> Dataset records:
------------------------------------

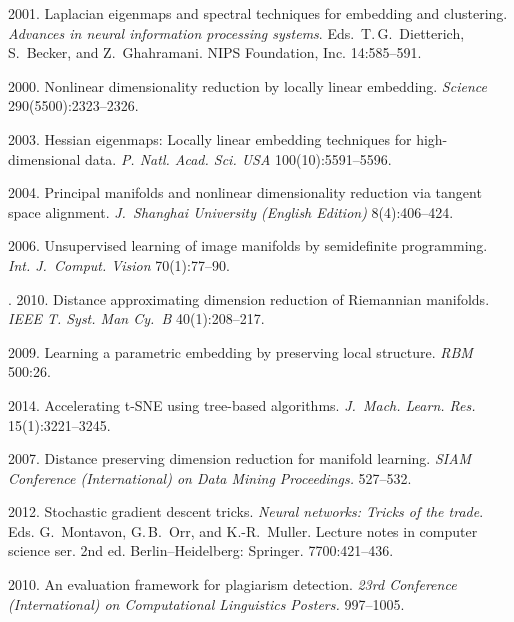 \begin{multicols}{2}
{{\begin{thebibliography}{99}
  2001. Laplacian eigenmaps and spectral techniques for embedding and clustering. 
  \textit{Advances in neural information processing systems}.
  Eds.\ T.\,G.~Dietterich, S.~Becker, and Z.~Ghahramani.
  NIPS Foundation, Inc. 14:585--591.

 2000. 
Nonlinear dimensionality reduction by locally linear embedding. 
\textit{Science} 290(5500):2323--2326.

 2003. 
Hessian eigenmaps: Locally linear embedding techniques for high-dimensional data. 
\textit{P. Natl. Acad. Sci. USA} 100(10):5591--5596.

  2004. Principal manifolds and nonlinear dimensionality reduction via tangent space
   alignment. \textit{J.~Shanghai University (English Edition)} 
8(4):406--424.

  2006. Unsupervised learning of image manifolds by semidefinite programming. 
  \textit{Int. J.~Comput. Vision} 70(1):77--90.

 . 2010. 
 Distance approximating dimension reduction of Riemannian manifolds. 
 \textit{IEEE T. Syst. Man Cy.~B} 
 40(1):208--217.

 2009. Learning a parametric embedding by preserving 
local structure. \textit{RBM} 500:26.

   2014. 
  Accelerating t-SNE using tree-based algorithms. 
  \textit{J.~Mach. Learn. Res.} 15(1):3221--3245.

2007. Distance preserving dimension reduction for manifold learning. 
\textit{SIAM  Conference (International) on Data Mining Proceedings.} 527--532.
{

}

 2012. Stochastic gradient descent tricks. 
\textit{Neural networks: Tricks of the trade}. 
Eds. G.~Montavon, G.\,B.~Orr, and K.-R.~Muller. 
Lecture notes in computer science ser. 2nd ed. Berlin--Heidelberg: 
Springer. 7700:421--436.

  2010. An evaluation framework for plagiarism detection. 
 \textit{23rd Conference (International) on Computational Linguistics 
 Posters.} 997--1005.
\end{thebibliography}

 }
 }

\end{multicols}

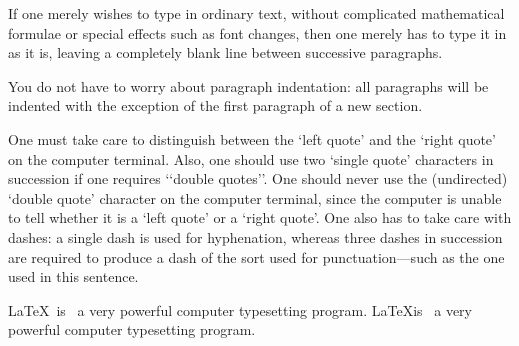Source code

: \documentclass[a4paper,12pt]{article}
\begin{document}
If one merely wishes to type in ordinary text, without
complicated mathematical formulae or special effects such
as font changes, then one merely has to type it in as it
is, leaving a completely blank line between successive
paragraphs.

You do not have to worry about paragraph indentation:
all paragraphs will be indented with the exception of
the first paragraph of a new section.

One must take care to distinguish between the ‘left quote’
and the ‘right quote’ on the computer terminal. Also, one
should use two ‘single quote’ characters in succession if
one requires ‘‘double quotes’’. One should never use the
(undirected) ‘double quote’ character on the computer
terminal, since the computer is unable to tell whether it
is a ‘left quote’ or a ‘right quote’. One also has to
take care with dashes: a single dash is used for
hyphenation, whereas three dashes in succession are required
to produce a dash of the sort used for punctuation---such as
the one used in this sentence.

\LaTeX\ is \ a very powerful computer typesetting program.
\LaTeX is \ a very powerful computer typesetting program.
\end{document}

------------------------------------

> Task description:
Your output should be the lines above from the one that contains "Lecture notes in" through the one that contains "If one merely", word for word, with pictures left out.

> Exercise response:
Lecture notes in computer science ser. 2nd ed. Berlin--Heidelberg: 
Springer. 7700:421--436.

  2010. An evaluation framework for plagiarism detection. 
 \textit{23rd Conference (International) on Computational Linguistics 
 Posters.} 997--1005.
\end{thebibliography}

 }
 }

\end{multicols}

Source code

: \documentclass[a4paper,12pt]{article}
\begin{document}
If one merely wishes to type in ordinary text, without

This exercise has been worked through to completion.